Origin and OriginPro (hereafter, just ‘Origin’ with indication where something is only available in the Pro version) both went 64-bit in their previous release (8.6) and it was a welcome advance, but this is the update in which the effects really start to show off. On the most intensively demanding graphing tasks you don’t need a benchmark test to show their speed gain; it’s clearly visible as you work. One complex 3D operation which used to allow me time for a swig of coffee is now complete before I lift my finger from the mouse click which triggered it.
During the period of review, I worked with researchers who were using release 8.6 as part of a workflow pipeline for text analysis. Replicating some parts of their technique at home it was clear that, even in this untypical mixed role, things ran faster in the new version, even on a slower machine. Exactly how much of this is a result of refined 64-bit utilisation and how much is down to default OpenGL graphics for 3D work I can’t say, but the net result is startling and impressive.
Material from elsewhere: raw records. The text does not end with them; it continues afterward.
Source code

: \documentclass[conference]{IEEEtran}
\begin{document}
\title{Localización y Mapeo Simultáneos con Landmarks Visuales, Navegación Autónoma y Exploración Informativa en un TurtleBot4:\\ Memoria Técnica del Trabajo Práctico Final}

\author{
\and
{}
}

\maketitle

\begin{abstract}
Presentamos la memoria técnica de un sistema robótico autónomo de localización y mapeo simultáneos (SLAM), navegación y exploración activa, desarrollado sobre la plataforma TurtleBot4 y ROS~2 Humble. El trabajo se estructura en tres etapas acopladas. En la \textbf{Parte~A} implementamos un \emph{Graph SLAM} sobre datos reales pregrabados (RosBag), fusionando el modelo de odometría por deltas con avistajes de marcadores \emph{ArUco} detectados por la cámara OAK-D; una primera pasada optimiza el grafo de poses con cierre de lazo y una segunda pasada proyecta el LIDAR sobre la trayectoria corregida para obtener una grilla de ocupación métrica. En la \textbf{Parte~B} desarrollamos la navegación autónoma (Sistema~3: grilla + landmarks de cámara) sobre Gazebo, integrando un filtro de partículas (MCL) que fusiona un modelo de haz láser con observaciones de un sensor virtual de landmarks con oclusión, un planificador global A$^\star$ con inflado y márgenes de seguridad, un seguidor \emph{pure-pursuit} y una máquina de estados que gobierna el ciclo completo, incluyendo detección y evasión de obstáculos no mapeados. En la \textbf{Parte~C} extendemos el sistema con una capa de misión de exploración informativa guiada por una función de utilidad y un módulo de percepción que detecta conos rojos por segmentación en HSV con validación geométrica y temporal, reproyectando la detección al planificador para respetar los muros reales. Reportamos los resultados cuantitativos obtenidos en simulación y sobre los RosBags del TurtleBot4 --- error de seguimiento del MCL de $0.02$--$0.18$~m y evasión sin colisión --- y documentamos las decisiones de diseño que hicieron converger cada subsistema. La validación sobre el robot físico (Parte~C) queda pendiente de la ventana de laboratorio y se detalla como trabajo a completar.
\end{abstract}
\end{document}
Putting aside the speed issue, my personal favourite picks were additions which make work flow more smoothly and, therefore, render data exploration and interpretation more transparent.
One of these, the latest addition to Origin’s repertoire of ‘gadgets’, is a comparative cursor. Origin calls it a global vertical cursor, since it runs comparisons across linked stacks of graphs panels selected from any disparate data sets the user wishes. Being able to flick inspection focus from one plot or group of plots to another, precisely comparing and contrasting x and y coordinates in a tabulated display, is not only a time saver but a valuable tool for expanding exploratory views. It jigs in perfectly with Origin’s earlier RoI (region of interest) inspection gadget a couple of releases ago.
Another of my favourites is the addition of an Excel-like data filter. Though there are slight differences in its look and feel, anyone who has used Excel’s column filters will feel right at home with Origin’s implementation. As a practical example, I had a dataset just now in which I had to analyse data only for those respondents who were aged over 18 and had answered ‘yes’ to a particular question. A couple of clicks hid the rows which were not required and, in an improvement over the usual spreadsheet approach, asked me whether or not I wanted to include the hidden rows in subsequent analyses. This could, of course, have been done in previous versions; it could also be done in other ways, but not with so little effort or fuss.
Making Excel users (almost all of us, to at least some extent) feel at home is a long-term aim of most worksheet-based software tools, and Origin is no exception. Also in 9.0 is an unremarked but significant adjustment in its approach to workspaces: a relaxing of the page-based paradigm. It comes in the form of floating plots which can be placed, as in many spreadsheets, within the worksheet itself rather than a separate child window.
There are many other welcome little touches scattered throughout, which seem minor but can make a disproportionate contribution to productivity and/or usability. The option to choose whether copy actions in the Data Info tool embrace the whole window (as previously) or just the chosen cell is one example (but make sure that you have the latest service release, as this was not available initially).
Moving to developments in the Origin’s central purpose, implicit 3D function fitting and infinite impulse response filtering (Butterworth, Chebyshev I & II, elliptic) are welcome additions to the Pro version. So too are a range of changes at the detail level, such as (again, as long as you have the latest service release) an option to sort segments by size within the columns of a stacked bar plot as an alternative to traditional parallel stripping. Direct plotting of bars and surfaces from raw (x, y, z) data points instead of the usual palaver with transformation to a grid also wins my love and affection. Negative values in radar plots and small value aggregation in Pareto, which I had overlooked, both won squeals of joy from colleagues who came in to play.
There were at least three individual features of this release that I would, even individually, see as self-funding justifications for upgrade. Taken together, for anyone depending on software of this type for their work, I’d say that the case is clear cut.